For specific requirements, students should refer to the Art Department section of this catalog.
The BFA in Dance is offered by the Department of Theatre and Dance. For specific requirements, students should refer to the Theatre and Dance Department section of this catalog.
Bachelor of Music
Students can pursue this professional Music degree in one of four areas:
- General Music; choral and instrumental (All-Levels Teaching Program).
- Performance; orchestra and band instruments, guitar, keyboard instruments, or voice.
- Theory and Composition.
- Commercial Music
For specific requirements, students should refer to the Music Department section of this catalog.
Bachelor of Multidisciplinary Studies
A Bachelor or Multidisciplinary Studies (BMS) degree is administered by the Dean’s Office. For specific information about the BMS, please see the Bachelor of Multidisciplinary Studies section of this catalog.
Minor Field (18 hours)
Students will complete a minor of at least 18 or more hours, nine of which must be advanced (3000-or 4000-level). The minor field must be selected from a discipline different from that of the major field. Credit for courses taken to fulfill the minor field requirements cannot also be counted to satisfy major field requirements. No course taken on a Pass/Fail basis can be counted for the minor, even though the student changes minors after having taken the course. A completed degree plan must include a minimum GPA of C (2.0) in the minor. Students should refer to the individual departmental listings in this catalog for specific minor requirements.
Liberal Arts minor fields are available in Anthropology, Art, Art History, Communication, Creative Writing, Criminal Justice, Dance, English and American Literature, Film Studies, French, German, History, Linguistics, Music, Philosophy, Political Science, Professional Writing and Rhetoric, Psychology, Sociology, Spanish, and Theatre Arts. Students should refer to the departmental listings for requirements.

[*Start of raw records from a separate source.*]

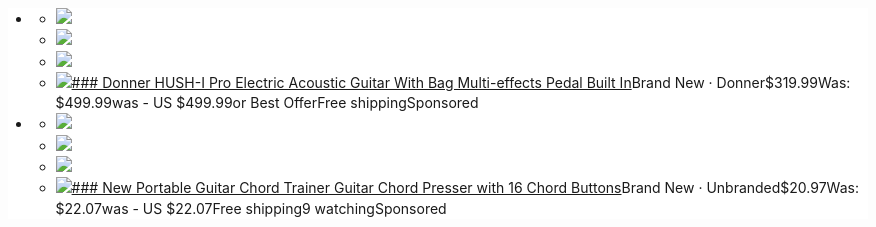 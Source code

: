 * + [![](https://i.ebayimg.com/thumbs/images/g/4ZsAAOSwFmxmhRu-/s-l400.webp)](https://www.ebay.com/itm/355971736209?itmmeta=01JGBKQ94NAJ1DJQMBSQ15W8B0&hash=item52e191a291:g:4ZsAAOSwFmxmhRu-&itmprp=enc%3AAQAJAAAA4Mxmj%2BiGvOveHXEBClPb29jGPmoZBlKpcjiRkIPxhAl1la8Y8LMSRuvRB9NJeG0a7vifaNy99pi4mqb0%2BVIFlK7aqIBLKViCZIT9MIkeqDLEMqopruWkRMcNkBeupU2QFmkqb9mRgKM27eW0Orl6B1VMswhelA6PUQjP0JH5ebdm%2BDbgzmp%2BuZhherRM%2B8fOps%2BHhoh2M8zC7uyi9V5Iqu4SBF9oz2ZnVPqpNT7E0AkBTPjh2Ltb%2FqW7HDgUNLhjhoJDihdg9qLAul5KIj8X5hwsV%2FSnrSpoILMV3YiDPylx%7Ctkp%3ABFBMtJLd84Jl)
  + [![](https://i.ebayimg.com/images/g/60IAAOSwQOVmTcrZ/s-l225.jpg)](https://www.ebay.com/itm/355971736209?itmmeta=01JGBKQ94NAJ1DJQMBSQ15W8B0&hash=item52e191a291:g:4ZsAAOSwFmxmhRu-&itmprp=enc%3AAQAJAAAA4Mxmj%2BiGvOveHXEBClPb29jGPmoZBlKpcjiRkIPxhAl1la8Y8LMSRuvRB9NJeG0a7vifaNy99pi4mqb0%2BVIFlK7aqIBLKViCZIT9MIkeqDLEMqopruWkRMcNkBeupU2QFmkqb9mRgKM27eW0Orl6B1VMswhelA6PUQjP0JH5ebdm%2BDbgzmp%2BuZhherRM%2B8fOps%2BHhoh2M8zC7uyi9V5Iqu4SBF9oz2ZnVPqpNT7E0AkBTPjh2Ltb%2FqW7HDgUNLhjhoJDihdg9qLAul5KIj8X5hwsV%2FSnrSpoILMV3YiDPylx%7Ctkp%3ABFBMtJLd84Jl)
  + [![](https://ir.ebaystatic.com/cr/v/c1/s_1x2.gif)](https://www.ebay.com/itm/355971736209?itmmeta=01JGBKQ94NAJ1DJQMBSQ15W8B0&hash=item52e191a291:g:4ZsAAOSwFmxmhRu-&itmprp=enc%3AAQAJAAAA4Mxmj%2BiGvOveHXEBClPb29jGPmoZBlKpcjiRkIPxhAl1la8Y8LMSRuvRB9NJeG0a7vifaNy99pi4mqb0%2BVIFlK7aqIBLKViCZIT9MIkeqDLEMqopruWkRMcNkBeupU2QFmkqb9mRgKM27eW0Orl6B1VMswhelA6PUQjP0JH5ebdm%2BDbgzmp%2BuZhherRM%2B8fOps%2BHhoh2M8zC7uyi9V5Iqu4SBF9oz2ZnVPqpNT7E0AkBTPjh2Ltb%2FqW7HDgUNLhjhoJDihdg9qLAul5KIj8X5hwsV%2FSnrSpoILMV3YiDPylx%7Ctkp%3ABFBMtJLd84Jl)
  + [![](https://ir.ebaystatic.com/cr/v/c1/s_1x2.gif)](https://www.ebay.com/itm/355971736209?itmmeta=01JGBKQ94NAJ1DJQMBSQ15W8B0&hash=item52e191a291:g:4ZsAAOSwFmxmhRu-&itmprp=enc%3AAQAJAAAA4Mxmj%2BiGvOveHXEBClPb29jGPmoZBlKpcjiRkIPxhAl1la8Y8LMSRuvRB9NJeG0a7vifaNy99pi4mqb0%2BVIFlK7aqIBLKViCZIT9MIkeqDLEMqopruWkRMcNkBeupU2QFmkqb9mRgKM27eW0Orl6B1VMswhelA6PUQjP0JH5ebdm%2BDbgzmp%2BuZhherRM%2B8fOps%2BHhoh2M8zC7uyi9V5Iqu4SBF9oz2ZnVPqpNT7E0AkBTPjh2Ltb%2FqW7HDgUNLhjhoJDihdg9qLAul5KIj8X5hwsV%2FSnrSpoILMV3YiDPylx%7Ctkp%3ABFBMtJLd84Jl)[### Donner HUSH-I Pro Electric Acoustic Guitar With Bag Multi-effects Pedal Built In](https://www.ebay.com/itm/355971736209?itmmeta=01JGBKQ94NAJ1DJQMBSQ15W8B0&hash=item52e191a291:g:4ZsAAOSwFmxmhRu-&itmprp=enc%3AAQAJAAAA4Mxmj%2BiGvOveHXEBClPb29jGPmoZBlKpcjiRkIPxhAl1la8Y8LMSRuvRB9NJeG0a7vifaNy99pi4mqb0%2BVIFlK7aqIBLKViCZIT9MIkeqDLEMqopruWkRMcNkBeupU2QFmkqb9mRgKM27eW0Orl6B1VMswhelA6PUQjP0JH5ebdm%2BDbgzmp%2BuZhherRM%2B8fOps%2BHhoh2M8zC7uyi9V5Iqu4SBF9oz2ZnVPqpNT7E0AkBTPjh2Ltb%2FqW7HDgUNLhjhoJDihdg9qLAul5KIj8X5hwsV%2FSnrSpoILMV3YiDPylx%7Ctkp%3ABFBMtJLd84Jl)Brand New · Donner$319.99Was: $499.99was - US $499.99or Best OfferFree shippingSponsored
* + [![](https://i.ebayimg.com/thumbs/images/g/WMEAAOSwzJlnY8ib/s-l400.webp)](https://www.ebay.com/itm/186849464301?itmmeta=01JGBKQ94NAC3KFYNHG1KAB7YN&hash=item2b81188fed:g:WMEAAOSwzJlnY8ib&itmprp=enc%3AAQAJAAAA4Mxmj%2BiGvOveHXEBClPb29jBwnqotNMX7XaPg8Ql9tBTRULxKUAVZqcP5k203gcAyjbhGTEUVioK8bva1wDbuQsdkWG%2FU1T%2FmZ%2Fhu%2Fr7uqdaqeuINkw87YUQQaE2pu6jSktcPVs5z9kecO7SsjRFyLajEP%2Fx6KV9JIlpx9FdHBT3NCYl%2FyOk0hejxqvYTDNs9bg%2BmBtarKdNSfAmfdcwgdk0SNWUuXrsJUflwV0imY7YbDySUR9H9CIf7lFc0SxwkueRzRLzyvU8nro8UmJWBkijdh2dSEdHYPFGo68%2BqY03%7Ctkp%3ABFBMtJLd84Jl)
  + [![](https://i.ebayimg.com/images/g/QyAAAOSwTvJnY8id/s-l225.jpg)](https://www.ebay.com/itm/186849464301?itmmeta=01JGBKQ94NAC3KFYNHG1KAB7YN&hash=item2b81188fed:g:WMEAAOSwzJlnY8ib&itmprp=enc%3AAQAJAAAA4Mxmj%2BiGvOveHXEBClPb29jBwnqotNMX7XaPg8Ql9tBTRULxKUAVZqcP5k203gcAyjbhGTEUVioK8bva1wDbuQsdkWG%2FU1T%2FmZ%2Fhu%2Fr7uqdaqeuINkw87YUQQaE2pu6jSktcPVs5z9kecO7SsjRFyLajEP%2Fx6KV9JIlpx9FdHBT3NCYl%2FyOk0hejxqvYTDNs9bg%2BmBtarKdNSfAmfdcwgdk0SNWUuXrsJUflwV0imY7YbDySUR9H9CIf7lFc0SxwkueRzRLzyvU8nro8UmJWBkijdh2dSEdHYPFGo68%2BqY03%7Ctkp%3ABFBMtJLd84Jl)
  + [![](https://ir.ebaystatic.com/cr/v/c1/s_1x2.gif)](https://www.ebay.com/itm/186849464301?itmmeta=01JGBKQ94NAC3KFYNHG1KAB7YN&hash=item2b81188fed:g:WMEAAOSwzJlnY8ib&itmprp=enc%3AAQAJAAAA4Mxmj%2BiGvOveHXEBClPb29jBwnqotNMX7XaPg8Ql9tBTRULxKUAVZqcP5k203gcAyjbhGTEUVioK8bva1wDbuQsdkWG%2FU1T%2FmZ%2Fhu%2Fr7uqdaqeuINkw87YUQQaE2pu6jSktcPVs5z9kecO7SsjRFyLajEP%2Fx6KV9JIlpx9FdHBT3NCYl%2FyOk0hejxqvYTDNs9bg%2BmBtarKdNSfAmfdcwgdk0SNWUuXrsJUflwV0imY7YbDySUR9H9CIf7lFc0SxwkueRzRLzyvU8nro8UmJWBkijdh2dSEdHYPFGo68%2BqY03%7Ctkp%3ABFBMtJLd84Jl)
  + [![](https://ir.ebaystatic.com/cr/v/c1/s_1x2.gif)](https://www.ebay.com/itm/186849464301?itmmeta=01JGBKQ94NAC3KFYNHG1KAB7YN&hash=item2b81188fed:g:WMEAAOSwzJlnY8ib&itmprp=enc%3AAQAJAAAA4Mxmj%2BiGvOveHXEBClPb29jBwnqotNMX7XaPg8Ql9tBTRULxKUAVZqcP5k203gcAyjbhGTEUVioK8bva1wDbuQsdkWG%2FU1T%2FmZ%2Fhu%2Fr7uqdaqeuINkw87YUQQaE2pu6jSktcPVs5z9kecO7SsjRFyLajEP%2Fx6KV9JIlpx9FdHBT3NCYl%2FyOk0hejxqvYTDNs9bg%2BmBtarKdNSfAmfdcwgdk0SNWUuXrsJUflwV0imY7YbDySUR9H9CIf7lFc0SxwkueRzRLzyvU8nro8UmJWBkijdh2dSEdHYPFGo68%2BqY03%7Ctkp%3ABFBMtJLd84Jl)[### New Portable Guitar Chord Trainer Guitar Chord Presser with 16 Chord Buttons](https://www.ebay.com/itm/186849464301?itmmeta=01JGBKQ94NAC3KFYNHG1KAB7YN&hash=item2b81188fed:g:WMEAAOSwzJlnY8ib&itmprp=enc%3AAQAJAAAA4Mxmj%2BiGvOveHXEBClPb29jBwnqotNMX7XaPg8Ql9tBTRULxKUAVZqcP5k203gcAyjbhGTEUVioK8bva1wDbuQsdkWG%2FU1T%2FmZ%2Fhu%2Fr7uqdaqeuINkw87YUQQaE2pu6jSktcPVs5z9kecO7SsjRFyLajEP%2Fx6KV9JIlpx9FdHBT3NCYl%2FyOk0hejxqvYTDNs9bg%2BmBtarKdNSfAmfdcwgdk0SNWUuXrsJUflwV0imY7YbDySUR9H9CIf7lFc0SxwkueRzRLzyvU8nro8UmJWBkijdh2dSEdHYPFGo68%2BqY03%7Ctkp%3ABFBMtJLd84Jl)Brand New · Unbranded$20.97Was: $22.07was - US $22.07Free shipping9 watchingSponsored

Interdisciplinary minors are also available. However, no more than six (6) hours from a student's major field can be counted toward such a minor, and courses so counting cannot help satisfy the major requirement. In addition, no more than nine (9) hours from any one discipline will be counted as part of such a minor. Students electing an interdisciplinary major cannot elect an interdisciplinary minor. The following are approved interdisciplinary minors: African American Studies, Asian Studies, Border Studies, Chicano Studies, Humanities, Latin American Studies, Military Science, Museum Studies, Religious Studies, Russian and Post-Communist Studies, Translation (Spanish/English), Urban Studies, and Women's Studies. (Students should refer to the section below on Interdisciplinary Minors for requirements.)
Minors can also be selected from the following approved disciplines in other colleges:
- Accounting Minor: Please see the College of Business Administration section of this catalog for requirements.
- Economics Minor: Please see the College of Business Administration section of this catalog for requirements.
- General Business Minor: Please see the College of Business Administration section of this catalog for requirements.
- Management Minor: Please see the College of Business Administration section of this catalog for requirements.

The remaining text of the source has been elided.